Et si l’école qui est au cœur des cités n’avait pas aussi ses délicatesses ?
Je risquerais de manquer de cohérence dans mon propos, si je n’exhumais pas quelques réflexions livrées à chaud, il y a maintenant trois ans, en regard de la situation actuelle, où je ne sais percevoir d’améliorations.
INCENDIES :
Tout n’avait pas commencé par l’acte fou, suicidaire de s’enfermer dans un transformateur à Clichy.
Les classes sociales ne datent pas de l’année dernière, la relégation ne date pas de novembre 2005.
Même si C.N.N. a exagéré à l’époque ; les lueurs des incendies de belles écoles, de gymnases neufs sont parvenues dans le monde entier jusqu’aux établissements d’enseignement sans toit, dans des aires misérables où se mime la francophonie. Que pouvaient-ils comprendre les petits qui font sept kilomètres à pied pour venir à 40 dans un lieu dit école, là-bas au Cameroun ?
Le pays d’Hugo a pris un coup à l’espérance démocratique. Les ascenseurs absents à l’étage disparaissent des métaphores ; qui parle d’ascenseur social en ce moment ? Leurs portes ouvrent sur le vide.
« Tu viens d'incendier la bibliothèque ?
- Oui.
J'ai mis le feu là.
- Mais c'est un crime inouï !
Crime commis par toi contre toi-même, infâme !
Mais tu viens de tuer le rayon de ton âme !
C'est ton propre flambeau que tu viens de souffler !
Ce que ta rage impie et folle ose brûler,
C'est ton bien, ton trésor, ta dot, ton héritage
Le livre, hostile au maître, est à ton avantage. »
V. Hugo conclut le poème par l’aveu de l’incendiaire : il ne sait pas lire.
AN 3 AVANT SARKO
Est-il fécond encore de pointer quelques paradoxes glanés au cours de débats et d’articles de l’époque ?
Il ne fallait pas donner raison aux casseurs, mais les réflexions se sont accélérées, les subventions n’étaient plus jugées infructueuses, un service civil a été proposé, les dossiers dans la presse s’épaississaient. Le modèle républicain n’était plus en cause mais plutôt sa non - application.
Aujourd’hui les leurres se multiplient : Amara ne fait plus illusion, elle n’a pas de budget et l’effet Obama qui nous met du baume au cœur, ira-t-il contre les désespérances creusées par les désengagements de l’état ?

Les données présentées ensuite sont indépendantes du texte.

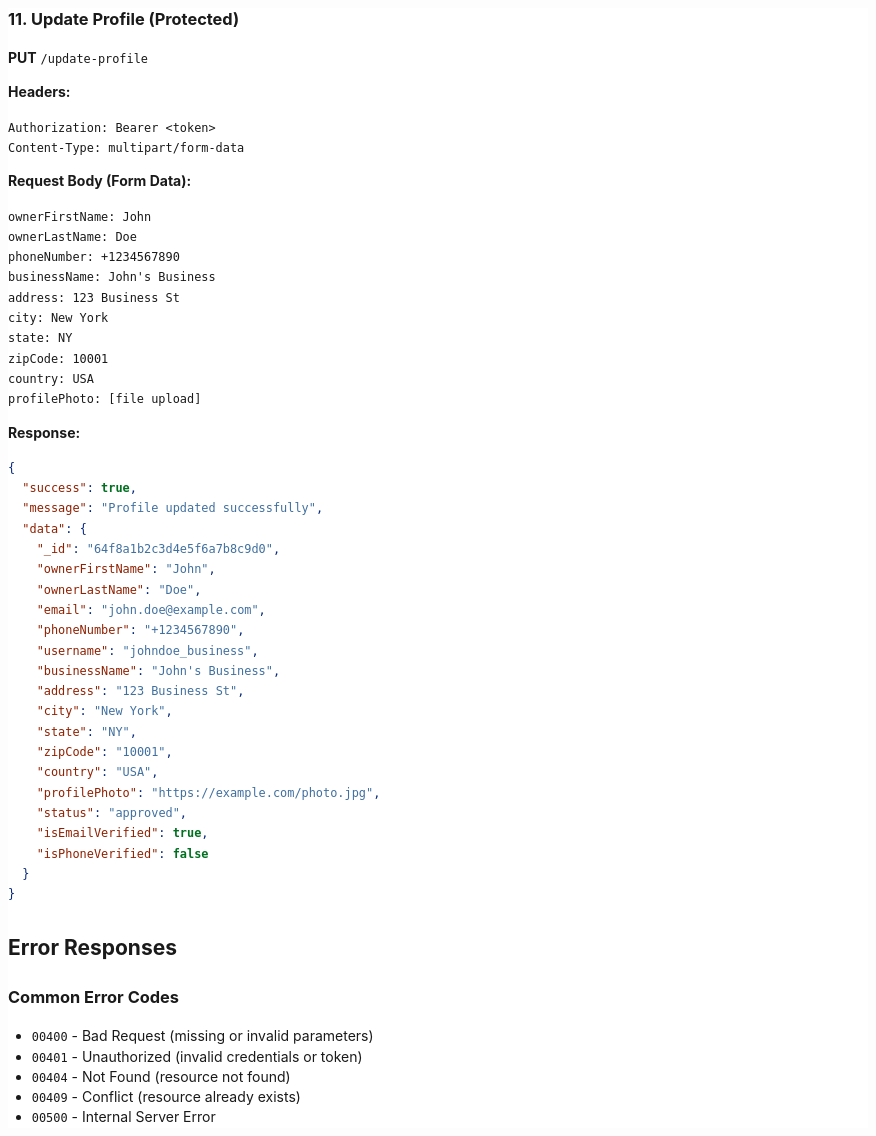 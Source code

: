 ### 11. Update Profile (Protected)
**PUT** `/update-profile`

**Headers:**
```
Authorization: Bearer <token>
Content-Type: multipart/form-data
```

**Request Body (Form Data):**
```
ownerFirstName: John
ownerLastName: Doe
phoneNumber: +1234567890
businessName: John's Business
address: 123 Business St
city: New York
state: NY
zipCode: 10001
country: USA
profilePhoto: [file upload]
```

**Response:**
```json
{
  "success": true,
  "message": "Profile updated successfully",
  "data": {
    "_id": "64f8a1b2c3d4e5f6a7b8c9d0",
    "ownerFirstName": "John",
    "ownerLastName": "Doe",
    "email": "john.doe@example.com",
    "phoneNumber": "+1234567890",
    "username": "johndoe_business",
    "businessName": "John's Business",
    "address": "123 Business St",
    "city": "New York",
    "state": "NY",
    "zipCode": "10001",
    "country": "USA",
    "profilePhoto": "https://example.com/photo.jpg",
    "status": "approved",
    "isEmailVerified": true,
    "isPhoneVerified": false
  }
}
```

## Error Responses

### Common Error Codes
- `00400` - Bad Request (missing or invalid parameters)
- `00401` - Unauthorized (invalid credentials or token)
- `00404` - Not Found (resource not found)
- `00409` - Conflict (resource already exists)
- `00500` - Internal Server Error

Les effets de la suppression de la carte scolaire sont d’une portée infiniment plus lourde et inversement proportionnelle aux annonces de visites médiatisées avec GIGN sur les toits et qu’un président du CRAN au perron de l’Elysée.
Vanité des mots, mais aussi cristallisation autour d’une expression.
Ce fut « racaille ».
Selon un bon mot de J.P. Chevènement, « N. Sarkozy n’a pas inventé la poudre ». Mais le parler djeun’, stratégie publicitaire pour faire semblant d’abolir la distance entre les politiques et le peuple en employant des mots chocs est revenu comme un boomerang.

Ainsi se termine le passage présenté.